Problem description: Copy each line below holding "following".

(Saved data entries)
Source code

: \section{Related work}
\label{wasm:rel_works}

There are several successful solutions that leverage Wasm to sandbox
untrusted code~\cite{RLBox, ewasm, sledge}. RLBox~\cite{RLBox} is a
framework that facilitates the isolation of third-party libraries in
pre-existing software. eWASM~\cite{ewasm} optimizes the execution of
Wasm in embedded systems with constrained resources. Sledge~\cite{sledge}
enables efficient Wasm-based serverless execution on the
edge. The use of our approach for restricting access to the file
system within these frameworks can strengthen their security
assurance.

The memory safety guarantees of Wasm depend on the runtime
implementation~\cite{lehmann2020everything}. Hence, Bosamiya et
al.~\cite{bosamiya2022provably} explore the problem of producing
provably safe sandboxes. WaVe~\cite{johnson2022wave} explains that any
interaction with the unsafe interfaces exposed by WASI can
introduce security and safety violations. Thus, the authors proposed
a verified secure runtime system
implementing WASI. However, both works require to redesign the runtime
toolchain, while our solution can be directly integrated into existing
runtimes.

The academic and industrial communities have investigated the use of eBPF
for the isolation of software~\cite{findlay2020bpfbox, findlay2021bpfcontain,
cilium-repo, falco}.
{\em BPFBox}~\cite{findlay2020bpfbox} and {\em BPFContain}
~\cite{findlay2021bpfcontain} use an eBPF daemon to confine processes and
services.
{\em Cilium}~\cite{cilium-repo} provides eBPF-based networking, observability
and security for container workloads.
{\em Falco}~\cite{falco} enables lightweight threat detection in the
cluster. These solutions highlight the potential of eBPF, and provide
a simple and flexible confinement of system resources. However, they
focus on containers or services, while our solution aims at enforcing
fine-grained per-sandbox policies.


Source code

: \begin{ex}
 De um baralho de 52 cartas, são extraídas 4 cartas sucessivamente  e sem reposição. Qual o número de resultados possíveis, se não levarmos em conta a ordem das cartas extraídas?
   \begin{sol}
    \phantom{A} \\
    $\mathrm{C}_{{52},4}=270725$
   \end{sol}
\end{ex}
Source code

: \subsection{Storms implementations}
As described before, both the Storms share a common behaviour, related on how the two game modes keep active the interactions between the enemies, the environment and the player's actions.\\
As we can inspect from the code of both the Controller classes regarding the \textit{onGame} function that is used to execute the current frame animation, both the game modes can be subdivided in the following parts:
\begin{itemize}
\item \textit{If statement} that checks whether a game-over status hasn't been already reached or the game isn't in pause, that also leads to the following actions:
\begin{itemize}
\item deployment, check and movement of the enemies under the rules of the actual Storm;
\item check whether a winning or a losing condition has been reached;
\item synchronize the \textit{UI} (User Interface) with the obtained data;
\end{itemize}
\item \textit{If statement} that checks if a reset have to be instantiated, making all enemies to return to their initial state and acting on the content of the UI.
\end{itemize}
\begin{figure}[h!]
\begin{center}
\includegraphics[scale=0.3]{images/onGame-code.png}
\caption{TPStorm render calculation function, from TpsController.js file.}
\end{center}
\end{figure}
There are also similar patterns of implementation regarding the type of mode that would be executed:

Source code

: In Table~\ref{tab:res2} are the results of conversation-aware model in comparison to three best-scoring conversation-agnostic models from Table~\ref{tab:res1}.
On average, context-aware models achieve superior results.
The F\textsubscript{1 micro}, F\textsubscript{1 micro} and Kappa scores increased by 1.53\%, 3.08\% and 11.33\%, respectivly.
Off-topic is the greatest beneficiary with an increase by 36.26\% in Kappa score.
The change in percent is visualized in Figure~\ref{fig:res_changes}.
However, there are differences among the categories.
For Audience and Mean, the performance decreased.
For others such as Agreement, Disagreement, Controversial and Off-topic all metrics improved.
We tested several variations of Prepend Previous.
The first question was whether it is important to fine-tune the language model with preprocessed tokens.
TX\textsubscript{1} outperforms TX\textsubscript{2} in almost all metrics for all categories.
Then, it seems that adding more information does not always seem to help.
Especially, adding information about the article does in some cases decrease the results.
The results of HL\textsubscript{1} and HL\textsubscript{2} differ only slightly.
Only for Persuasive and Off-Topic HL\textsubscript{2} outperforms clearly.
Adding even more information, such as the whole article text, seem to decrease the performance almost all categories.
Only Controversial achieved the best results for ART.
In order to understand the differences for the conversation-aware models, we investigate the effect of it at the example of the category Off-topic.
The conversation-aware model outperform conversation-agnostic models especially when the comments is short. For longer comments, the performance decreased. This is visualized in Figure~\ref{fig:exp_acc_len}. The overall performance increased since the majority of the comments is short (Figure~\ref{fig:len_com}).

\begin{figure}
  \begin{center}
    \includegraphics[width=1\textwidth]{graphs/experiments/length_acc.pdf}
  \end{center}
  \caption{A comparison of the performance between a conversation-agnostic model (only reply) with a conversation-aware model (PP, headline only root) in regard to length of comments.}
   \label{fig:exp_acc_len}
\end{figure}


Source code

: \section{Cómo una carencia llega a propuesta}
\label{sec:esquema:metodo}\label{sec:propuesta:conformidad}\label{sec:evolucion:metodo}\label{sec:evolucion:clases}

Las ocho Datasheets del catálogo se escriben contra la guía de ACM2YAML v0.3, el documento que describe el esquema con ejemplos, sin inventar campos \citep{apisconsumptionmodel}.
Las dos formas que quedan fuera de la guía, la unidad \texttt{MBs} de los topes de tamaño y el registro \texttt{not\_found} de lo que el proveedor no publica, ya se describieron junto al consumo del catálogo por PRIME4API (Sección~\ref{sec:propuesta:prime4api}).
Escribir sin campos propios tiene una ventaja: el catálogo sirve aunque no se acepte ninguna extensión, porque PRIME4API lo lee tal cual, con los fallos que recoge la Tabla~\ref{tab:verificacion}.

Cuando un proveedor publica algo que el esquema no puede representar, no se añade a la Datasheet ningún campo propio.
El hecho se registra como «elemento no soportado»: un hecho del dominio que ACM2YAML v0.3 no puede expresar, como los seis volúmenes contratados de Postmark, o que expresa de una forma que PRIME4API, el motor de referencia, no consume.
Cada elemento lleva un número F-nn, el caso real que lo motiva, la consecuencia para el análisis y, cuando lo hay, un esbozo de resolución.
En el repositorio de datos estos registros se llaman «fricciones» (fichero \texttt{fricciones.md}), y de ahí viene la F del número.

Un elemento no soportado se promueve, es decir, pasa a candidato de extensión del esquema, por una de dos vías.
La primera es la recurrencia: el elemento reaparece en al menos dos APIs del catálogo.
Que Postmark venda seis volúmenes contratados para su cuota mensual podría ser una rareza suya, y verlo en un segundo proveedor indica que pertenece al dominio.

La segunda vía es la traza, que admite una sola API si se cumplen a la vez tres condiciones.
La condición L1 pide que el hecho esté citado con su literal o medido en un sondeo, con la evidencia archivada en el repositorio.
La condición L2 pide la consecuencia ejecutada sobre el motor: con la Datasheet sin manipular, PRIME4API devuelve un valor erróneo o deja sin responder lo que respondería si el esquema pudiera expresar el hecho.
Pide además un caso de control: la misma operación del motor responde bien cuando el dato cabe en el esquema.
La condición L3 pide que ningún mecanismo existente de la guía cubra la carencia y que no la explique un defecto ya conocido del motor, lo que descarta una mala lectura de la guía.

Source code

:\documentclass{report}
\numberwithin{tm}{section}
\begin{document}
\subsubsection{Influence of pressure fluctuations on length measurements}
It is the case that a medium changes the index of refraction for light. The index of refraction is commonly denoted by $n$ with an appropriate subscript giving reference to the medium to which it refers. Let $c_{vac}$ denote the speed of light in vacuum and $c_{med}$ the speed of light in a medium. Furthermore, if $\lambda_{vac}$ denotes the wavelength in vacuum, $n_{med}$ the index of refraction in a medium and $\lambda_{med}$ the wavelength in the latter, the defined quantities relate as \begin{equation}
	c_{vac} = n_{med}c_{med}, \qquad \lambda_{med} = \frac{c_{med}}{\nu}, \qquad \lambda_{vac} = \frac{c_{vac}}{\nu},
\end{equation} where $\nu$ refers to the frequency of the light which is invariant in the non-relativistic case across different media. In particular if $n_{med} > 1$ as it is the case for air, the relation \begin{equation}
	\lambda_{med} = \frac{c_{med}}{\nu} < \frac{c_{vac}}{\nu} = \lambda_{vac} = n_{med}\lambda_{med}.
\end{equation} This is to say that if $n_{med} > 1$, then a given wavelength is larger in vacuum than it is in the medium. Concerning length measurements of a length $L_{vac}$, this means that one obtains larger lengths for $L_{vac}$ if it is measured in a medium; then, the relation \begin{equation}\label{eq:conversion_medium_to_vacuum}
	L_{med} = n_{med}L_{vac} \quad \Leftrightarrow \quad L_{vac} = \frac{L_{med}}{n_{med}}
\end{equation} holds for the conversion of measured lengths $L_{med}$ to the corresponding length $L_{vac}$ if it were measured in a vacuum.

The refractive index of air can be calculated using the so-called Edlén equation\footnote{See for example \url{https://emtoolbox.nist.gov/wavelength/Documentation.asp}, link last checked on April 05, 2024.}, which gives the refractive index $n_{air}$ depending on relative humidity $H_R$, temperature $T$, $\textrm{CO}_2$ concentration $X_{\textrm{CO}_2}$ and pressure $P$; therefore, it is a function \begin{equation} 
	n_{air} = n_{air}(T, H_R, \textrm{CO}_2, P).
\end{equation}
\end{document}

Task output:
As we can inspect from the code of both the Controller classes regarding the \textit{onGame} function that is used to execute the current frame animation, both the game modes can be subdivided in the following parts:
\item \textit{If statement} that checks whether a game-over status hasn't been already reached or the game isn't in pause, that also leads to the following actions:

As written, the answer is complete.